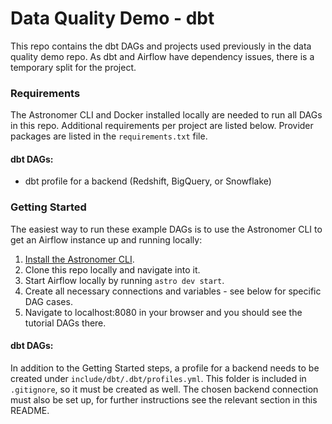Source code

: # Data Quality Demo - dbt
This repo contains the dbt DAGs and projects used previously in the data quality demo repo. As dbt and Airflow have dependency issues, there is a temporary split for the project.

### Requirements
The Astronomer CLI and Docker installed locally are needed to run all DAGs in this repo. Additional requirements per project are listed below.
Provider packages are listed in the `requirements.txt` file.

#### dbt DAGs:
- dbt profile for a backend (Redshift, BigQuery, or Snowflake)

### Getting Started
The easiest way to run these example DAGs is to use the Astronomer CLI to get an Airflow instance up and running locally:
1. [Install the Astronomer CLI](https://www.astronomer.io/docs/cloud/stable/develop/cli-quickstart).
2. Clone this repo locally and navigate into it.
3. Start Airflow locally by running `astro dev start`.
4. Create all necessary connections and variables - see below for specific DAG cases.
5. Navigate to localhost:8080 in your browser and you should see the tutorial DAGs there.

#### dbt DAGs:
In addition to the Getting Started steps, a profile for a backend needs to be created under `include/dbt/.dbt/profiles.yml`. This folder is included in `.gitignore`, so it must be created as well. The chosen backend connection must also be set up, for further instructions see the relevant section in this README.
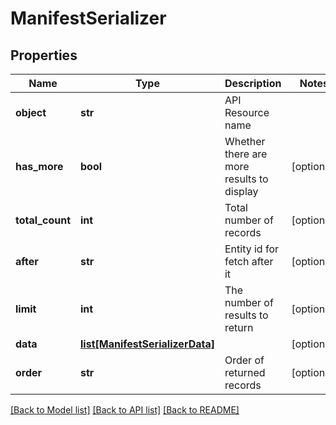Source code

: # ManifestSerializer

## Properties
Name | Type | Description | Notes
------------ | ------------- | ------------- | -------------
**object** | **str** | API Resource name | 
**has_more** | **bool** | Whether there are more results to display | [optional] 
**total_count** | **int** | Total number of records | [optional] 
**after** | **str** | Entity id for fetch after it | [optional] 
**limit** | **int** | The number of results to return | [optional] 
**data** | [**list[ManifestSerializerData]**](ManifestSerializerData.md) |  | [optional] 
**order** | **str** | Order of returned records | [optional] 

[[Back to Model list]](../README.md#documentation-for-models) [[Back to API list]](../README.md#documentation-for-api-endpoints) [[Back to README]](../README.md)


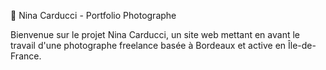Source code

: 📸 Nina Carducci - Portfolio Photographe

Bienvenue sur le projet Nina Carducci, un site web mettant en avant le travail d'une photographe freelance basée à Bordeaux et active en Île-de-France.
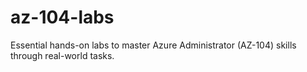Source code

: # az-104-labs
Essential hands-on labs to master Azure Administrator (AZ-104) skills through real-world tasks.
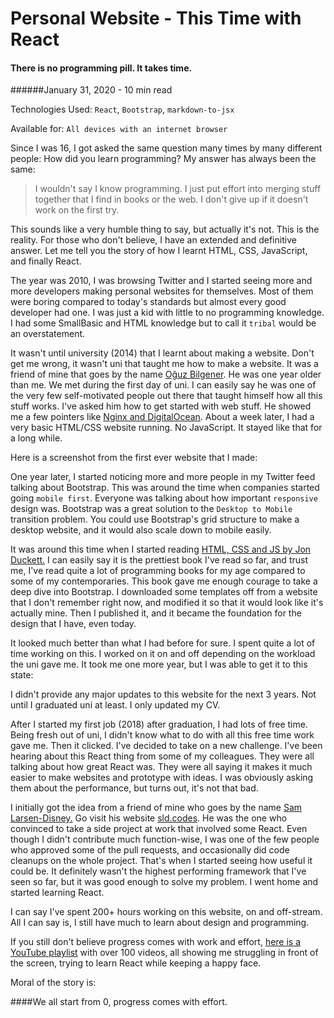 # Personal Website - This Time with React

#### There is no programming pill. It takes time.

######January 31, 2020 - 10 min read

Technologies Used: `React`, `Bootstrap`, `markdown-to-jsx`

Available for: `All devices with an internet browser`

Since I was 16, I got asked the same question many times by many different
people: How did you learn programming? My answer has always been the same:

> I wouldn't say I know programming. I just put effort into merging stuff together that
  I find in books or the web. I don't give up if it doesn't work on the first try.

This sounds like a very humble thing to say, but actually it's not. This is the reality.
For those who don't believe, I have an extended and definitive answer. Let me tell you the
story of how I learnt HTML, CSS, JavaScript, and finally React.

The year was 2010, I was browsing Twitter and I started seeing more and more developers
making personal websites for themselves. Most of them were boring compared to
today's standards but almost every good developer had one. I was just
a kid with little to no programming knowledge. I had some SmallBasic and HTML
knowledge but to call it `tribal` would be an overstatement.

It wasn't until university (2014) that I learnt about making a website. Don't get me wrong,
it wasn't uni that taught me how to make a website. It was a friend of mine that
goes by the name [Oğuz Bilgener](https://github.com/oguzbilgener). He was one year older than me. We met during the
first day of uni. I can easily say he was one of the very few self-motivated people
out there that taught himself how all this stuff works. I've asked him how to get
started with web stuff. He showed me a few pointers like [Nginx and
DigitalOcean](https://www.digitalocean.com/community/tutorials/how-to-install-nginx-on-ubuntu-18-04-quickstart).
About a week later, I had a very basic HTML/CSS website
running. No JavaScript. It stayed like that for a long while.

Here is a screenshot from the first ever website that I made:

 <ImageCarousel folder="personalWebsite" images="personalWebsite1"/>

One year later, I started noticing more and more people in my Twitter feed talking
about Bootstrap. This was around the time when companies started going `mobile first`.
Everyone was talking about how important `responsive` design was. Bootstrap was a
great solution to the `Desktop to Mobile` transition problem. You could
use Bootstrap's grid structure to make a desktop website, and it would also scale down to mobile
easily.

It was around this time when I started reading [HTML, CSS and JS by Jon Duckett.](https://www.amazon.co.uk/Web-Design-HTML-JavaScript-jQuery/dp/1118907442/ref=pd_sbs_14_t_0/257-9138018-6001252?_encoding=UTF8&pd_rd_i=1118907442&pd_rd_r=580a26ca-9170-4351-ad7c-3627862b1ed2&pd_rd_w=imqRD&pd_rd_wg=m42UH&pf_rd_p=e44592b5-e56d-44c2-a4f9-dbdc09b29395&pf_rd_r=28M7M0P31X4T4WP3TGXM&psc=1&refRID=28M7M0P31X4T4WP3TGXM)
I can easily say it is the prettiest book I've read so far, and trust me, I've read
quite a lot of programming books for my age compared to some of my contemporaries. This
book gave me enough courage to take a deep dive into Bootstrap. I downloaded some
templates off from a website that I don't remember right now, and modified it
so that it would look like it's actually mine. Then I published it, and it became
the foundation for the design that I have, even today.

 <ImageCarousel folder="personalWebsite" images="personalWebsite2"/>

It looked much better than what I had before for sure. I spent quite a lot of time
working on this. I worked on it on and off depending on the workload the uni gave me.
It took me one more year, but I was able to get it to this state:

 <ImageCarousel folder="personalWebsite" images="personalWebsite3"/>

I didn't provide any major updates to this website for the next 3 years.
Not until I graduated uni at least. I only updated my CV.

After I started my first job (2018) after graduation, I had lots of free time. Being fresh out of uni, I
didn't know what to do with all this free time work gave me. Then it clicked. I've decided to take on a new challenge. I've
been hearing about this React thing from some of my colleagues.
They were all talking about how great React was. They were all saying it
makes it much easier to make websites and prototype with ideas. I was obviously
asking them about the performance, but turns out, it's not that bad.

I initially got the idea from a friend of mine who goes by the name [Sam Larsen-Disney.](https://github.com/slarsendisney)
Go visit his website [sld.codes](https://sld.codes/). He was the one who convinced to take a side project at
work that involved some React. Even though I didn't contribute much function-wise,
I was one of the few people who approved some of the pull requests, and occasionally did code
cleanups on the whole project. That's when I started seeing how useful it could be.
It definitely wasn't the highest performing framework that I've seen so far, but
it was good enough to solve my problem. I went home and started learning React.

I can say I've spent 200+ hours working on this website, on and off-stream. All I can
say is, I still have much to learn about design and programming.

If you still don't believe progress comes with work and effort, [here is a YouTube
playlist](https://www.youtube.com/watch?v=nyeNVB6g2uY&list=PLNkfllcUq3AkdeD4Aqp_Z2AIGyyF00_d8&index=91) with over 100 videos, all showing me struggling in front of the screen, trying
to learn React while keeping a happy face.

Moral of the story is:

####We all start from 0, progress comes with effort.
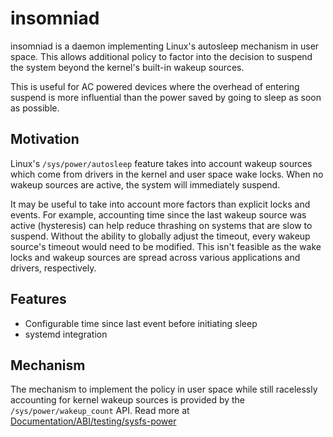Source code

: # insomniad

insomniad is a daemon implementing Linux's autosleep mechanism in user space.
This allows additional policy to factor into the decision to suspend the system
beyond the kernel's built-in wakeup sources.

This is useful for AC powered devices where the overhead of entering suspend is
more influential than the power saved by going to sleep as soon as possible.

## Motivation

Linux's `/sys/power/autosleep` feature takes into account wakeup sources which
come from drivers in the kernel and user space wake locks. When no wakeup
sources are active, the system will immediately suspend.

It may be useful to take into account more factors than explicit locks and
events. For example, accounting time since the last wakeup source was active
(hysteresis) can help reduce thrashing on systems that are slow to suspend.
Without the ability to globally adjust the timeout, every wakeup source's
timeout would need to be modified. This isn't feasible as the wake locks and
wakeup sources are spread across various applications and drivers,
respectively.

## Features

* Configurable time since last event before initiating sleep
* systemd integration

## Mechanism

The mechanism to implement the policy in user space while still racelessly
accounting for kernel wakeup sources is provided by the
`/sys/power/wakeup_count` API. Read more at
[Documentation/ABI/testing/sysfs-power](https://www.kernel.org/doc/Documentation/ABI/testing/sysfs-power)
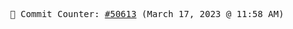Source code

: <p align="center">
    <samp>
        📮 Commit Counter: <a href="https://github.com/Javascript-void0/Javascript-void0/commits/main">#50613</a> (March 17, 2023 @ 11:58 AM)
    </samp>
</p>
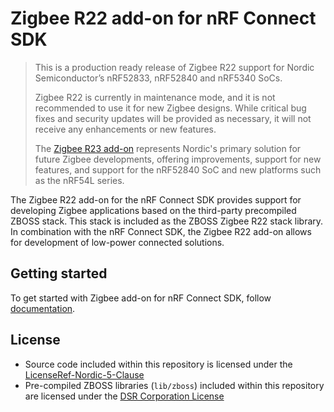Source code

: # Zigbee R22 add-on for nRF Connect SDK

> This is a production ready release of Zigbee R22 support for Nordic Semiconductor’s nRF52833, nRF52840 and nRF5340 SoCs.
> 
> Zigbee R22 is currently in maintenance mode, and it is not recommended to use it for new Zigbee designs. While critical bug fixes and security updates will be provided as necessary, it will not receive any enhancements or new features.
> 
> The [Zigbee R23 add-on](https://github.com/nrfconnect/ncs-zigbee) represents Nordic's primary solution for future Zigbee developments, offering improvements, support for new features, and support for the nRF52840 SoC and new platforms such as the nRF54L series.

The Zigbee R22 add-on for the nRF Connect SDK provides support for developing Zigbee applications based on the third-party precompiled ZBOSS stack. This stack is included as the ZBOSS Zigbee R22 stack library. In combination with the nRF Connect SDK, the Zigbee R22 add-on allows for development of low-power connected solutions.

## Getting started
To get started with Zigbee add-on for nRF Connect SDK, follow [documentation](https://docs.nordicsemi.com/bundle?cluster=true&exclude_metadata_filter.field=display-type&exclude_metadata_filter.value=inline&labelkey=addon-zigbee-r22&rpp=10&sort.field=last_uploaded&sort.value=desc).

##  License
* Source code included within this repository is licensed under the [LicenseRef-Nordic-5-Clause](https://github.com/nrfconnect/ncs-zigbee-r22/blob/main/LICENSE)
* Pre-compiled ZBOSS libraries (`lib/zboss`) included within this repository are licensed under the [DSR Corporation License](https://github.com/nrfconnect/ncs-zigbee-r22/blob/main/lib/zboss/license.txt)
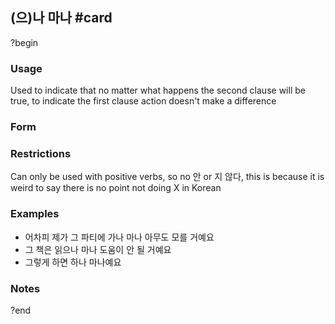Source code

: ## (으)나 마나 #card
?begin
### Usage
Used to indicate that no matter what happens the second clause will be true, to indicate the first clause action doesn't make a difference
### Form
### Restrictions
Can only be used with positive verbs, so no 안 or 지 않다, this is because it is weird to say there is no point not doing X in Korean
### Examples
* 어차피 제가 그 파티에 가나 마나 아무도 모를 거예요
* 그 책은 읽으나 마나 도움이 안 될 거예요
* 그렇게 하면 하나 마나예요
### Notes
?end

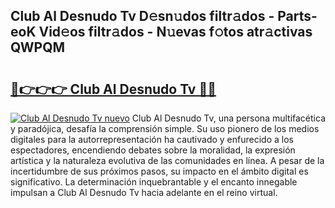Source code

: ## Club Al Desnudo Tv D𝚎sn𝚞dos filtr𝚊dos - Parts-eoK Vid𝚎os filtr𝚊dos - N𝚞evas f𝚘tos atr𝚊ctivas QWPQM

# <h2><a href="http://mbb4do8.tromn.icu/?c=Club+Al+Desnudo+Tv">🔗👉👉👉 Club Al Desnudo Tv 🔗🔗</a></h2>

[![Club Al Desnudo Tv nuevo](https://i.imgur.com/pEAQMta.gif)](http://mbb4do8.tromn.icu/?c=Club+Al+Desnudo+Tv)
Club Al Desnudo Tv, una persona multifacética y paradójica, desafía la comprensión simple. Su uso pionero de los medios digitales para la autorrepresentación ha cautivado y enfurecido a los espectadores, encendiendo debates sobre la moralidad, la expresión artística y la naturaleza evolutiva de las comunidades en línea. A pesar de la incertidumbre de sus próximos pasos, su impacto en el ámbito digital es significativo. La determinación inquebrantable y el encanto innegable impulsan a Club Al Desnudo Tv hacia adelante en el reino virtual.

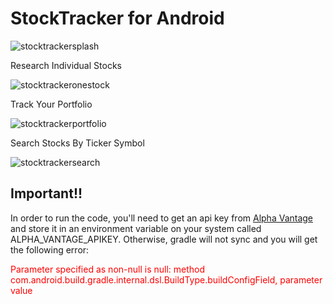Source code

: StockTracker for Android
========================

![stocktrackersplash](https://user-images.githubusercontent.com/30201754/35749012-17863d74-081e-11e8-8f3c-85878e5b2984.png)

Research Individual Stocks

![stocktrackeronestock](https://user-images.githubusercontent.com/30201754/35749027-27c10a3e-081e-11e8-8597-3e1ec19549fa.png)

Track Your Portfolio

![stocktrackerportfolio](https://user-images.githubusercontent.com/30201754/35749048-3d6280f2-081e-11e8-87bd-e75ced2bab2b.png)

Search Stocks By Ticker Symbol

![stocktrackersearch](https://user-images.githubusercontent.com/30201754/35749062-4b8482f2-081e-11e8-95a3-f9142ec03023.png)

## Important!!

In order to run the code, you'll need to get an api key from [Alpha Vantage](https://www.alphavantage.co/) and store it in an environment variable on your system called ALPHA_VANTAGE_APIKEY. Otherwise, gradle will not sync and you will get the following error:

<span style="color:red">
Parameter specified as non-null is null: method com.android.build.gradle.internal.dsl.BuildType.buildConfigField, parameter value
</span>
= = = = =
Keeping both end lines, retype exactly the lines from the first line of the material through the line that contains "2. Clone this", but not the pictures.

### Response
Source code

: # Data Quality Demo - dbt
This repo contains the dbt DAGs and projects used previously in the data quality demo repo. As dbt and Airflow have dependency issues, there is a temporary split for the project.

### Requirements
The Astronomer CLI and Docker installed locally are needed to run all DAGs in this repo. Additional requirements per project are listed below.
Provider packages are listed in the `requirements.txt` file.

#### dbt DAGs:
- dbt profile for a backend (Redshift, BigQuery, or Snowflake)

### Getting Started
The easiest way to run these example DAGs is to use the Astronomer CLI to get an Airflow instance up and running locally:
1. [Install the Astronomer CLI](https://www.astronomer.io/docs/cloud/stable/develop/cli-quickstart).
2. Clone this repo locally and navigate into it.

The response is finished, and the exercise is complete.